▶ **Work instructions**:
Note how many lines in these entries contain "which", and reply with that number alone.

Source texts of formatted documents:
##########

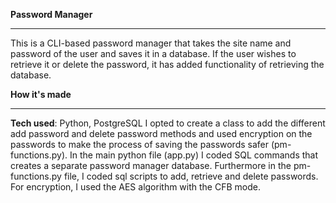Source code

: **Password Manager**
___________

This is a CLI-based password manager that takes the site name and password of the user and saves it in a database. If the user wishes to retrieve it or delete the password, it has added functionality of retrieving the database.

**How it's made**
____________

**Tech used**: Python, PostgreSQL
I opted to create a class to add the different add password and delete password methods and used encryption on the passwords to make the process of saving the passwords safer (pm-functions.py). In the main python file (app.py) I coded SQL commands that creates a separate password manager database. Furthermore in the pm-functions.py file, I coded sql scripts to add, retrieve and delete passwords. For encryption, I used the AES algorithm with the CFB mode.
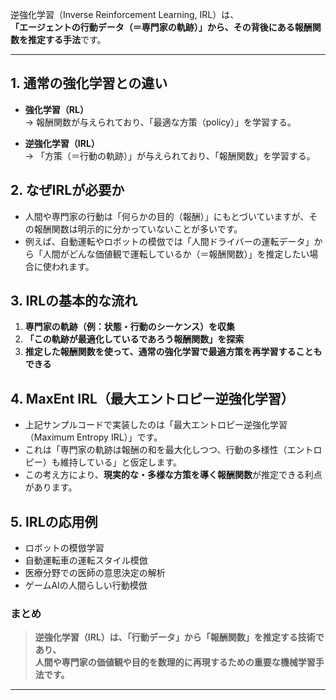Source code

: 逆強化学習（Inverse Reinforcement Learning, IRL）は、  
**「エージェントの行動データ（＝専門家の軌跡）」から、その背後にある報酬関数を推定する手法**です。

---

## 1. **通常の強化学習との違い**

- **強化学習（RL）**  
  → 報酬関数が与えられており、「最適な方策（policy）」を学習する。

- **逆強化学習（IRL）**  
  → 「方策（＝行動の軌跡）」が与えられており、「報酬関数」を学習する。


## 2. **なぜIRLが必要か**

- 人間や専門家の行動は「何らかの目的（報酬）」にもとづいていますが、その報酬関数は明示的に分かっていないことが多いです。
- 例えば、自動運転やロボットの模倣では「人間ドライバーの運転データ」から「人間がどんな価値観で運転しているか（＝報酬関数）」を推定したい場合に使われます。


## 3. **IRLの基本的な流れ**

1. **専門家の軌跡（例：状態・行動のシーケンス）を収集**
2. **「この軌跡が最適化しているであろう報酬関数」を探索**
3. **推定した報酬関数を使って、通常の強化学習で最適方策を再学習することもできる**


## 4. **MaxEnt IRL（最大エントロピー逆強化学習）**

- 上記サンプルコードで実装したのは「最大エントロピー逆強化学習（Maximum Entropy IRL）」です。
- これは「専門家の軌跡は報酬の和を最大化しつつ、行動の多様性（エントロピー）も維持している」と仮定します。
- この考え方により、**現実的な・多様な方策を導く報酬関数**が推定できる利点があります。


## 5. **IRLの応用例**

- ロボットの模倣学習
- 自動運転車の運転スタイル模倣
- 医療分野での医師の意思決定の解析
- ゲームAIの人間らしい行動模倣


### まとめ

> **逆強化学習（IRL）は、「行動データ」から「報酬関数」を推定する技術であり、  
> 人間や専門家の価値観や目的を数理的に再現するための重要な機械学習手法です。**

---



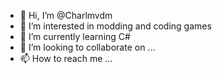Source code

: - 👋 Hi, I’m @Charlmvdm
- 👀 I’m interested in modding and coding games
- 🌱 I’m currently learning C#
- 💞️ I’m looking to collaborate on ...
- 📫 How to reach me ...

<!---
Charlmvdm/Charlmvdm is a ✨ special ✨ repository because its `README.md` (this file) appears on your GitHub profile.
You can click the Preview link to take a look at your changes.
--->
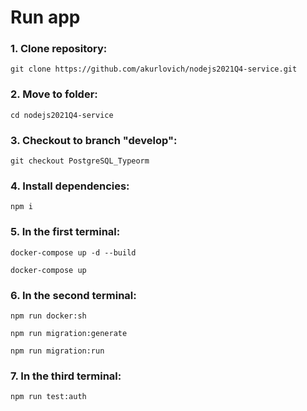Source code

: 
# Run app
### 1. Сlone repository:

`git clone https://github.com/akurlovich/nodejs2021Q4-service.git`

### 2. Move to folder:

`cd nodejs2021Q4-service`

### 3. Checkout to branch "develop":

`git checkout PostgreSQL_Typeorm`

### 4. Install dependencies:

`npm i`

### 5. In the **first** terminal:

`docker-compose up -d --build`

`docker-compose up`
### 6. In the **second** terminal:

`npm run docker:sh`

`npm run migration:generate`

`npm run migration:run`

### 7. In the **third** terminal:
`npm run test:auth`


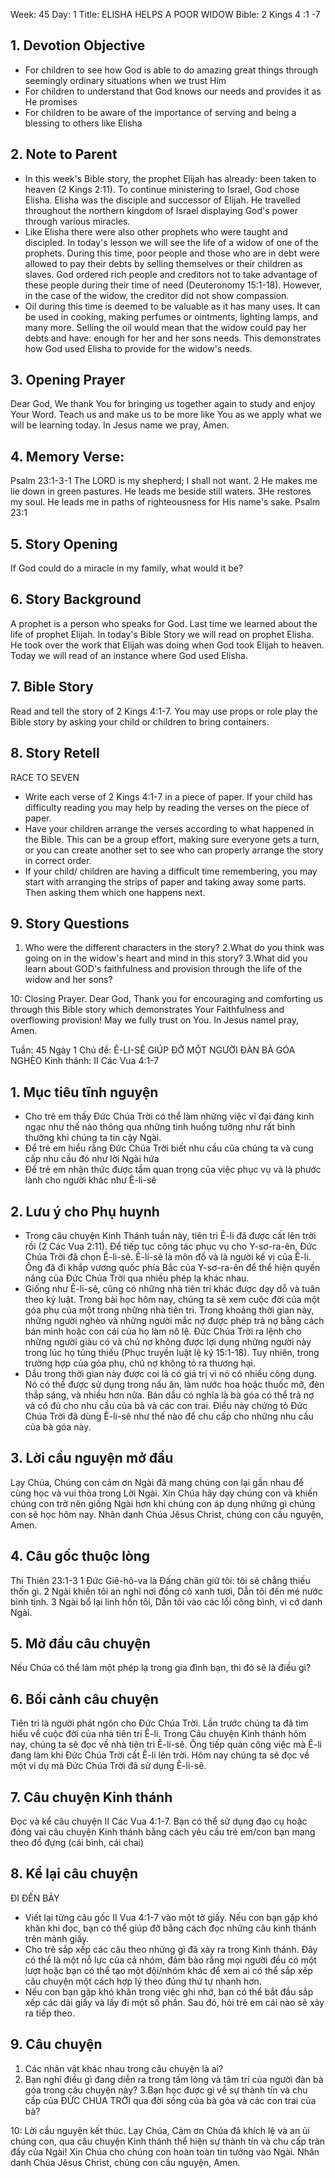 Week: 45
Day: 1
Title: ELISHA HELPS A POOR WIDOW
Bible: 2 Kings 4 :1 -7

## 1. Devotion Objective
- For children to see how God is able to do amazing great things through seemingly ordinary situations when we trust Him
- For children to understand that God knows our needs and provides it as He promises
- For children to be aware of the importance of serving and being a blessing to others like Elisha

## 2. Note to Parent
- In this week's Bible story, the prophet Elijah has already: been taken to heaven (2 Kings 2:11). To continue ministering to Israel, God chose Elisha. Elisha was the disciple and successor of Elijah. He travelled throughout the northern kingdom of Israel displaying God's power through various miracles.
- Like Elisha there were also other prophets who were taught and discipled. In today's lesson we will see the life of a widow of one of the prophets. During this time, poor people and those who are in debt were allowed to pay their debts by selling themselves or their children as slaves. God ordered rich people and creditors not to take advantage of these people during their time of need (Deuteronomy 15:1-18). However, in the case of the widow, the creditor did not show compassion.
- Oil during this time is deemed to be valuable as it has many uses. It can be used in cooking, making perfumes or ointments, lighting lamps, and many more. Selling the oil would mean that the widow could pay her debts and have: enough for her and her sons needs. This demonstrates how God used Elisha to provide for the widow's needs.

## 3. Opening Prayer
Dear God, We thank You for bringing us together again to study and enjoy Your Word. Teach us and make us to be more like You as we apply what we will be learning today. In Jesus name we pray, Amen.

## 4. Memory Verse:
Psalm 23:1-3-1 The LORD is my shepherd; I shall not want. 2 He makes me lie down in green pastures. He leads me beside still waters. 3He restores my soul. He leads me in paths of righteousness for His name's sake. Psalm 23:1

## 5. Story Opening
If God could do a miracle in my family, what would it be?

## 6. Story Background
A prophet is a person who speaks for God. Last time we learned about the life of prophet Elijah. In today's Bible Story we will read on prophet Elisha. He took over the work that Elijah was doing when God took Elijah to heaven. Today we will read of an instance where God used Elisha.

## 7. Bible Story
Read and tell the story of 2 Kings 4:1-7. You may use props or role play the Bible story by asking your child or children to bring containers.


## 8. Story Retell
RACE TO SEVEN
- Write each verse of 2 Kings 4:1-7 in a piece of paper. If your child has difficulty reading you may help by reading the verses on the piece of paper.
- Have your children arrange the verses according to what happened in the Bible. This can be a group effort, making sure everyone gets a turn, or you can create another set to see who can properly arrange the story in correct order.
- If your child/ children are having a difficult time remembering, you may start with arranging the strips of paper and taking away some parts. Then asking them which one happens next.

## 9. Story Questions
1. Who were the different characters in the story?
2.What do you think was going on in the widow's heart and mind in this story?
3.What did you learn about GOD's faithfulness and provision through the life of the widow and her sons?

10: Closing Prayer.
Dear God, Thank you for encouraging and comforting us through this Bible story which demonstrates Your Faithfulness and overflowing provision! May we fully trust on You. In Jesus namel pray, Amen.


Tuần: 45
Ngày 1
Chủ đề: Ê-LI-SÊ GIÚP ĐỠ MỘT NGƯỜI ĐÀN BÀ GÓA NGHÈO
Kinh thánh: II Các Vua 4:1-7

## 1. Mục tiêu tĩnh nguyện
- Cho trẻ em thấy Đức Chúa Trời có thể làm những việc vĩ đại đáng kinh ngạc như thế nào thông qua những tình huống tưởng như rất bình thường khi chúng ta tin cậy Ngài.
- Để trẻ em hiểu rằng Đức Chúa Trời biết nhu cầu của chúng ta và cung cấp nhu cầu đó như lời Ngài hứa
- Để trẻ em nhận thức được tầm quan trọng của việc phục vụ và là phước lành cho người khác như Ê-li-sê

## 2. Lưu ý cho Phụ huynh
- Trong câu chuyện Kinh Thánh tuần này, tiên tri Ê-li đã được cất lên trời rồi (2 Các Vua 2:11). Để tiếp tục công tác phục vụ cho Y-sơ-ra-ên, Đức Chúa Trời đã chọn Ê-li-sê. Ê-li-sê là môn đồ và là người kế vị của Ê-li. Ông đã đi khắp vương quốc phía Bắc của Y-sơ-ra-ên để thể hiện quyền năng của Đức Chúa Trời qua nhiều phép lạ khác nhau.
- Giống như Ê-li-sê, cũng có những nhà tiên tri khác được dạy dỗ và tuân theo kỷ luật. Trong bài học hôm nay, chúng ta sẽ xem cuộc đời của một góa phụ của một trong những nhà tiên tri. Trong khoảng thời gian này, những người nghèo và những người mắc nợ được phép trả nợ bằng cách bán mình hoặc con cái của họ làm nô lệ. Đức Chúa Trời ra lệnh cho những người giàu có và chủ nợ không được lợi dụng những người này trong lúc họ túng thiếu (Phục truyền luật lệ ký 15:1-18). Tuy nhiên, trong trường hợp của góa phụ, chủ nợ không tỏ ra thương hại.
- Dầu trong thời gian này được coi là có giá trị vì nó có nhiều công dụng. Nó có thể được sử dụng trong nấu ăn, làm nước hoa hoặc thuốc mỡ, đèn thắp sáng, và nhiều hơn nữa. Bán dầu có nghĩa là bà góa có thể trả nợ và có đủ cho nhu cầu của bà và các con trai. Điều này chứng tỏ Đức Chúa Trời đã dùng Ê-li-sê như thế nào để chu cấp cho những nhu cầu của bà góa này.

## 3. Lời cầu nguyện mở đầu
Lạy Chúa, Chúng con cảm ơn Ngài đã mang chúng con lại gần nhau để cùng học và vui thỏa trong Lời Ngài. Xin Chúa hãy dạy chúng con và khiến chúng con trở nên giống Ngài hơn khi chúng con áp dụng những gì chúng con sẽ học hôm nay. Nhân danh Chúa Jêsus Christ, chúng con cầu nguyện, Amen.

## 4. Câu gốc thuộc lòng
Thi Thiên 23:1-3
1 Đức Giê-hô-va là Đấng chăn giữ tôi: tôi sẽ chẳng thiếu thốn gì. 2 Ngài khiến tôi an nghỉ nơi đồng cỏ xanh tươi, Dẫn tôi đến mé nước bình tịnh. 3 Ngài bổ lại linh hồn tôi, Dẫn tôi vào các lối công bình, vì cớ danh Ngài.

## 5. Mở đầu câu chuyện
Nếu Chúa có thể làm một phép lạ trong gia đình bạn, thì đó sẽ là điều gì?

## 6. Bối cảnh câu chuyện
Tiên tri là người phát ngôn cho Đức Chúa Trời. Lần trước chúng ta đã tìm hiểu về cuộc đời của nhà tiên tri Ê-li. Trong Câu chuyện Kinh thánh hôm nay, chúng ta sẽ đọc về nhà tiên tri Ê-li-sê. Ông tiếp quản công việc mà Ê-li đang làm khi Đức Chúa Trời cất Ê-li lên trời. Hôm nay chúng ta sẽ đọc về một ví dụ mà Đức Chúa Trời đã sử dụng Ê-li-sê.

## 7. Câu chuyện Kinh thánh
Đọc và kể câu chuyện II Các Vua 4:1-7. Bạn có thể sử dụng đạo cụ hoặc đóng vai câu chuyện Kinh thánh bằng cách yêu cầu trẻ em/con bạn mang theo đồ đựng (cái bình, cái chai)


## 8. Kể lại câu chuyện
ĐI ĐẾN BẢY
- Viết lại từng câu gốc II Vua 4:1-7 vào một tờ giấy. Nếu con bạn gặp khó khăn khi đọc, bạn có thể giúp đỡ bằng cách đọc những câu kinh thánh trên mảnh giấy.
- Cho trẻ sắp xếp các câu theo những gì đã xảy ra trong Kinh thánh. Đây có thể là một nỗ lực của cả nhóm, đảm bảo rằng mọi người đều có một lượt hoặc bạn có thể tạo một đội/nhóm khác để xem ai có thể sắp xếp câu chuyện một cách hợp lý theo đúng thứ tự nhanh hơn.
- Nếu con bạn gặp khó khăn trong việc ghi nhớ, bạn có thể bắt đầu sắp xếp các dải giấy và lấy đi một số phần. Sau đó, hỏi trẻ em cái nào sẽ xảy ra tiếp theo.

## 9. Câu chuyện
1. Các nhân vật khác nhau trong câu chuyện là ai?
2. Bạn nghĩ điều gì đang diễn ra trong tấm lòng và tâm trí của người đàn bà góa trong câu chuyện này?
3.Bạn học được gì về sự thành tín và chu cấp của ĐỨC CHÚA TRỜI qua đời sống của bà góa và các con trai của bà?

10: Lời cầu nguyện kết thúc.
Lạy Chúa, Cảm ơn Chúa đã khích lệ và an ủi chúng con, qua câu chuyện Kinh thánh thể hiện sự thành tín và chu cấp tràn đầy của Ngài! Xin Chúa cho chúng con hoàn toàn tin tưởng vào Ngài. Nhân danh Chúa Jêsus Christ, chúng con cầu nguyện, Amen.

##########

▶ **Finished exercise**:
2